Samira Mohyeddin, a Canadian journalist a vocal critic of the Iranian regime, has called the group a “well-documented terrorist cult who have committed many crimes against humanity.”

MEK has since renounced violence, helped in part by the forcible disarming of the group following the U.S. invasion of Iraq in 2003.

Both Canada and the United States removed MEK from their roster of terrorist organizations in 2012, although a statement from the U.S. state department at the time said they still had “serious concerns about the MEK as an organization, particularly with regard to allegations of abuse committed against its own members.”

The group has frequently been criticized for demanding cult-like devotion to its leaders, the married couple Massoud and Maryam Rajavi.

A 2009 analysis by the RAND Corporation wrote that the group engages in “public self-deprecation sessions, mandatory divorce, celibacy, enforced separation from family and friends, and gender segregation.”

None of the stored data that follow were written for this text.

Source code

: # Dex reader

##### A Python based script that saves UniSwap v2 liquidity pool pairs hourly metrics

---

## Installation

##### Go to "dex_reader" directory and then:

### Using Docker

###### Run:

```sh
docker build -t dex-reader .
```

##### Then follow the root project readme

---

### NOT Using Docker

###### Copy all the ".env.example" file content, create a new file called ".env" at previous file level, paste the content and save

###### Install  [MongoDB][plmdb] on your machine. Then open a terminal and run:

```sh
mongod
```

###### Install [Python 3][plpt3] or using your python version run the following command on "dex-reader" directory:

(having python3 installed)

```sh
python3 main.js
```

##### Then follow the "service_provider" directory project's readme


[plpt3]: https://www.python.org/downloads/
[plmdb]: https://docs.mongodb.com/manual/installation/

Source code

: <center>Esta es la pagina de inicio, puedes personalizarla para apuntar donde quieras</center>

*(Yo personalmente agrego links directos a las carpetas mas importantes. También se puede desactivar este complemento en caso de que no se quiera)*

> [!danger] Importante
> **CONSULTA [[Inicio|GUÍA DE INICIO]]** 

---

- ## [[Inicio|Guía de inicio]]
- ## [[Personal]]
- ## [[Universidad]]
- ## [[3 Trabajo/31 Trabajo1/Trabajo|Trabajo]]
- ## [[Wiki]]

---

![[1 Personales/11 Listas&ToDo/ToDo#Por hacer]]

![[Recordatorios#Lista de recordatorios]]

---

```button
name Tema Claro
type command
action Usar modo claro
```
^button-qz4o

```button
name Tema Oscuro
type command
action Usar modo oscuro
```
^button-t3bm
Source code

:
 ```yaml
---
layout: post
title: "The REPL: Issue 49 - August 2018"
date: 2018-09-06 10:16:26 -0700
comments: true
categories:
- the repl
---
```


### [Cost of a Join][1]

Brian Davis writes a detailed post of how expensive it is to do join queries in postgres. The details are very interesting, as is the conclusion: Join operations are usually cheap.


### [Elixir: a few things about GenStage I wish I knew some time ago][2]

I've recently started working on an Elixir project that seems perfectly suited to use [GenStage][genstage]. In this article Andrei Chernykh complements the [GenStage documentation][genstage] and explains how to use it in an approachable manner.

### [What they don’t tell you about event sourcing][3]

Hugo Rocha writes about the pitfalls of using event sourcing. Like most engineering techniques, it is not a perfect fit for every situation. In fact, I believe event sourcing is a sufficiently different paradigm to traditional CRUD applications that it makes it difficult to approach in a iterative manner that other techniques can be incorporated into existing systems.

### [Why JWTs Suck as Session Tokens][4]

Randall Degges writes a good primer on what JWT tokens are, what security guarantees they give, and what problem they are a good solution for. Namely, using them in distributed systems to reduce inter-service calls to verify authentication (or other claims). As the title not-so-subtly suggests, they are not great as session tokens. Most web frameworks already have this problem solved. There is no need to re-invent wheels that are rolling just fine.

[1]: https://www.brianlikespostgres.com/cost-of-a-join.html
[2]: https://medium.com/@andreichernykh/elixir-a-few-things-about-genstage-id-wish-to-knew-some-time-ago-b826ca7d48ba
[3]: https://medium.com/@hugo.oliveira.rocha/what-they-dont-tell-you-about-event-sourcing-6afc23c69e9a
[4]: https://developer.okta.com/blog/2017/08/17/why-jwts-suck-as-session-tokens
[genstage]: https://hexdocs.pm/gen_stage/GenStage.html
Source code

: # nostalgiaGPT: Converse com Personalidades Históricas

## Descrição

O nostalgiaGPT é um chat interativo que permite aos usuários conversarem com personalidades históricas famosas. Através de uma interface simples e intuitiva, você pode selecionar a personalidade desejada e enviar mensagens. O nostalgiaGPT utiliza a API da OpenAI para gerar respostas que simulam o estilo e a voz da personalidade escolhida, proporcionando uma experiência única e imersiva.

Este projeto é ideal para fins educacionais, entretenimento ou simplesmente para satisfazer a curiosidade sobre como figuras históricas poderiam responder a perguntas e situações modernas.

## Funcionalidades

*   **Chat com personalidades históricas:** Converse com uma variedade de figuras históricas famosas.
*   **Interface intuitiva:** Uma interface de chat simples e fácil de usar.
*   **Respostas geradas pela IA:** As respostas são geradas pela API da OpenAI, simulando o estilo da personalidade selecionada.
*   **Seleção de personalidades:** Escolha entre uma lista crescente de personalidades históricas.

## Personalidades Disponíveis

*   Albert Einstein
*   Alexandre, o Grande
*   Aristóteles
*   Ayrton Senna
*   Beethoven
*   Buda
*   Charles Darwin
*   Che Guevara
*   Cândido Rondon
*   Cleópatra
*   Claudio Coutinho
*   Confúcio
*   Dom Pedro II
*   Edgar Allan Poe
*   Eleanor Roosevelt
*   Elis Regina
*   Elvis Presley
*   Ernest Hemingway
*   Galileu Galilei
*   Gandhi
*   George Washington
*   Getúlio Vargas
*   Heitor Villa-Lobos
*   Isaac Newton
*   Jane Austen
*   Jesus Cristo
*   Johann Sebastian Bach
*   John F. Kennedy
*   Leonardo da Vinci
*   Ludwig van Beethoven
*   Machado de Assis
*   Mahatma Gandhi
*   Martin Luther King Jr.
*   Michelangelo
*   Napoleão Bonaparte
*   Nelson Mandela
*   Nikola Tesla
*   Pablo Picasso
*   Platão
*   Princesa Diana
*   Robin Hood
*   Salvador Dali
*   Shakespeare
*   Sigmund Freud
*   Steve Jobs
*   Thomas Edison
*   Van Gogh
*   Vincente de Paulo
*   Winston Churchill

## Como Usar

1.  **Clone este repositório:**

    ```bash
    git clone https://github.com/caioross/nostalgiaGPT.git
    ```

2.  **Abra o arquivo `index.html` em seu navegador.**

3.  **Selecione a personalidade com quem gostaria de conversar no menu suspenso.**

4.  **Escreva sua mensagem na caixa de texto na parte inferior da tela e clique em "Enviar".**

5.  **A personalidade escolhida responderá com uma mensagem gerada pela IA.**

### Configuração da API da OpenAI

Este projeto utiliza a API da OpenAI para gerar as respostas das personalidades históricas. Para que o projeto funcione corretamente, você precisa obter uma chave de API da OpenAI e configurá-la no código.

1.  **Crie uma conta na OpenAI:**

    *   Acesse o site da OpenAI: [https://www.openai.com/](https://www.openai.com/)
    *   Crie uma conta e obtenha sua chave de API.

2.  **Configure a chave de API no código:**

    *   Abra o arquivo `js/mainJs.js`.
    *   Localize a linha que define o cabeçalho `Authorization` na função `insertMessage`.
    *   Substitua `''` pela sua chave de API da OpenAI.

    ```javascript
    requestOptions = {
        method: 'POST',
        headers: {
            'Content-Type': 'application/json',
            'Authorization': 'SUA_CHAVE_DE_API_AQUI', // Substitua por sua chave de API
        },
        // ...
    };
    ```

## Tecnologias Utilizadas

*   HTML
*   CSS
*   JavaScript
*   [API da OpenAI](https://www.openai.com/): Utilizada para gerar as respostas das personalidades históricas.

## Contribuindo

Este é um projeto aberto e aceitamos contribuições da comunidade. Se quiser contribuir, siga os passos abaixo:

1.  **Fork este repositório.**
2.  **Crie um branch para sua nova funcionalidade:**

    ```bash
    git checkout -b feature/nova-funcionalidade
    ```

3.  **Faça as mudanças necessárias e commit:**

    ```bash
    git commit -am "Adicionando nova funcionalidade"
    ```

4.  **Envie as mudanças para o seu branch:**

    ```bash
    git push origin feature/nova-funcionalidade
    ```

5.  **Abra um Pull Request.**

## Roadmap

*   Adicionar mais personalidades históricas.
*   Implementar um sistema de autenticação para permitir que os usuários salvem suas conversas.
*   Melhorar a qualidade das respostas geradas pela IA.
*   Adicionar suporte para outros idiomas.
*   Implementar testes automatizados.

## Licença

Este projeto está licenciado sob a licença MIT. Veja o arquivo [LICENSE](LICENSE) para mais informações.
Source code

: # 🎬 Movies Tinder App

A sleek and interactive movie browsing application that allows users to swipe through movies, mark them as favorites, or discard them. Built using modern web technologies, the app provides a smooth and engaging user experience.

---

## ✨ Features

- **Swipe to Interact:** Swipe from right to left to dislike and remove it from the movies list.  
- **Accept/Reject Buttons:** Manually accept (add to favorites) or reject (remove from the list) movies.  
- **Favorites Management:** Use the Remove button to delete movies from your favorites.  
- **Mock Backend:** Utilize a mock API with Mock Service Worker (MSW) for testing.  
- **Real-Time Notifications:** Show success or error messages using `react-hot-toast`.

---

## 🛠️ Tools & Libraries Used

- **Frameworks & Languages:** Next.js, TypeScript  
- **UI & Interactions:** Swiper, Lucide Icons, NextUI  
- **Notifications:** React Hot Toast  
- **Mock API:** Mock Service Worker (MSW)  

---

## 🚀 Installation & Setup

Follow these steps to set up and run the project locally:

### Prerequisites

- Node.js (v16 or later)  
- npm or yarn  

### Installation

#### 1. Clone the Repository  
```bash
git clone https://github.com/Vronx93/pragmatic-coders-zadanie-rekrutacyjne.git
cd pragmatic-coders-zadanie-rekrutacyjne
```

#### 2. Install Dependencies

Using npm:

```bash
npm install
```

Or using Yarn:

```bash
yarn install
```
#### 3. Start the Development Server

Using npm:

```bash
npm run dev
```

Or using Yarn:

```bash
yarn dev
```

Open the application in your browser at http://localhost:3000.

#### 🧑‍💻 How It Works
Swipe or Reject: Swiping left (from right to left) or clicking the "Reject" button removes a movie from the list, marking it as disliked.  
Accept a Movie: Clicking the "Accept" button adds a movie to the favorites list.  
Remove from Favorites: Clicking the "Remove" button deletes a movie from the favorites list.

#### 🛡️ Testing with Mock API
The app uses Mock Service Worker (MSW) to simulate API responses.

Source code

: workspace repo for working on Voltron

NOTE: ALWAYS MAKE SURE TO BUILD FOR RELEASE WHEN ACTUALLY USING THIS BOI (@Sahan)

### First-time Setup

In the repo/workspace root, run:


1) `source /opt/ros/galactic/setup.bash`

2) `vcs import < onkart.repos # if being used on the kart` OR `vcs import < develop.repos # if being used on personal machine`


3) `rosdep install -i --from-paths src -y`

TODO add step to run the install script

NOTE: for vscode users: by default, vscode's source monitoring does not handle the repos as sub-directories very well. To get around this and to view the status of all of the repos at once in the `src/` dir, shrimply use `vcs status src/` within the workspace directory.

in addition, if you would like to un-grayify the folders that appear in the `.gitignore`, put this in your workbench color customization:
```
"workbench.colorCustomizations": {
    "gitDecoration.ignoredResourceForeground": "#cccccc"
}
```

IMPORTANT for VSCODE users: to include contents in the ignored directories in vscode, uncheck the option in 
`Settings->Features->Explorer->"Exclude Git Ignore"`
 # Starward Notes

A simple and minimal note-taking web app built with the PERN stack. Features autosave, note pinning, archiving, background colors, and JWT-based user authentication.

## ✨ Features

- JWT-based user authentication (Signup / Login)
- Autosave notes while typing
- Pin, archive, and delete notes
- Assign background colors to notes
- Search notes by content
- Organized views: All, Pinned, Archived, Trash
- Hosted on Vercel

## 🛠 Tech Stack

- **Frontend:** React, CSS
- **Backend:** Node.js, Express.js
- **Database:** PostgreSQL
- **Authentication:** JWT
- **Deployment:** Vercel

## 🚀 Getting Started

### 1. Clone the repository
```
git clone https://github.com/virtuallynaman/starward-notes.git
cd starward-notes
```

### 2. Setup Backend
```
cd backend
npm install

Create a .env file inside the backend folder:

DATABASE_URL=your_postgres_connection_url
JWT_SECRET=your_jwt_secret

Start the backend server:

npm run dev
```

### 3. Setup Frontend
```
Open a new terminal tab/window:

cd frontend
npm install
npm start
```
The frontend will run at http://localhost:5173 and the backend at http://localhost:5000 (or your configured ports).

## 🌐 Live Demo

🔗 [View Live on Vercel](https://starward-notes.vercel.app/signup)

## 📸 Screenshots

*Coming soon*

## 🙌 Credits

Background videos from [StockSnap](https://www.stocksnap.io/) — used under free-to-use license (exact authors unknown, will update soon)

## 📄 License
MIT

Speaking to Vice in 2014, former member Masoud Banisadr, who once served as spokesman for MEK, said the group imposes a “black-and-white world view” on its members.

“I remember a guy who said, ‘My brother works in the Iranian embassy in London. Before I loved him as my brother, now I hate him as my enemy. I am ready to kill him tomorrow, if necessary.’ And everyone applauded,” said Banisadr.

Massoud mysteriously disappeared after the 2003 U.S. invasion of Iraq, but Maryam remains a visible MEK representative. Official video feeds of Harper’s speech frequently cut away to show the reaction of Maryam Rajavi, seated in the audience.

With Maryam Rajavi referred to as “Iran’s future president,” the National Council of Resistance of Iran frames itself as Iran’s parliament-in-exile and the chief driver of democracy in the country.

In a 2011 public letter, however, a group of Iranian academics dismissed these claims, and asserted that they were undermining legitimate Iranian democratic movements.

“The MEK has no political base inside Iran and no genuine support among the Iranian population,” they wrote, adding that the Iranian regime has justified crackdowns on pro-democracy protesters “by associating them with this widely detested group.”

Harper was a vocal opponent of the Iranian regime during his 10 years as prime minister, and said nothing in his Free Iran speech that he has not previously put on the record.

“Iran is presently ruled by a despotic, anti Semitic regime … it should not be a surprise to see him speaking against the regime,” said Harper spokeswoman Anna Tomala.

For much of his address, the former prime minister denounced Iran’s repressive policies and listed his own anti-regime moves as prime minister, including listing Iran as a state sponsor of terror and severing diplomatic relations with the country’s government.

“We closed the Canadian embassy in Iran and told the mullahs to get out of Canada!” he said.

The National Council of Resistance of Iran has held many similar rallies in Paris, often to the chagrin of the French government. In 2014, the French Foreign Ministry denounced MEK for “its violent and non-democratic inspirations” and “intense campaign of influence and disinformation.”

Given the sheer size of the weekend’s Free Iran rally, MEK certainly has no problem attaining substantial funding. The group also remains a hated enemy of the Iranian government. Prior to the Paris event, Belgian police arrested three people — including an Iranian diplomat — suspected of plotting a terrorist attack against the gathering.

Recently, MEK supporters have included a growing cadre of prominent American conservatives, including former speaker of the house Newt Gingrich and current national security advisor John Bolton.

According to a 2011 analysis by the New York Times, American political figures are well-compensated for their appearances at MEK events, with speaking fees ranging as high as US$50,000.

This year’s Free Iran event also featured a fiery call for regime change by Rudy Giuliani, former mayor of New York and personal lawyer to U.S. president Donald Trump. “Trump doesn’t turn his back on freedom fighters,” Giuliani told the crowd.

The Trump administration was quick to distance itself from Giuliani’s comments, however. “He speaks for himself and not on behalf of the administration on foreign policy,” State Department spokeswoman Heather Nauert said Monday.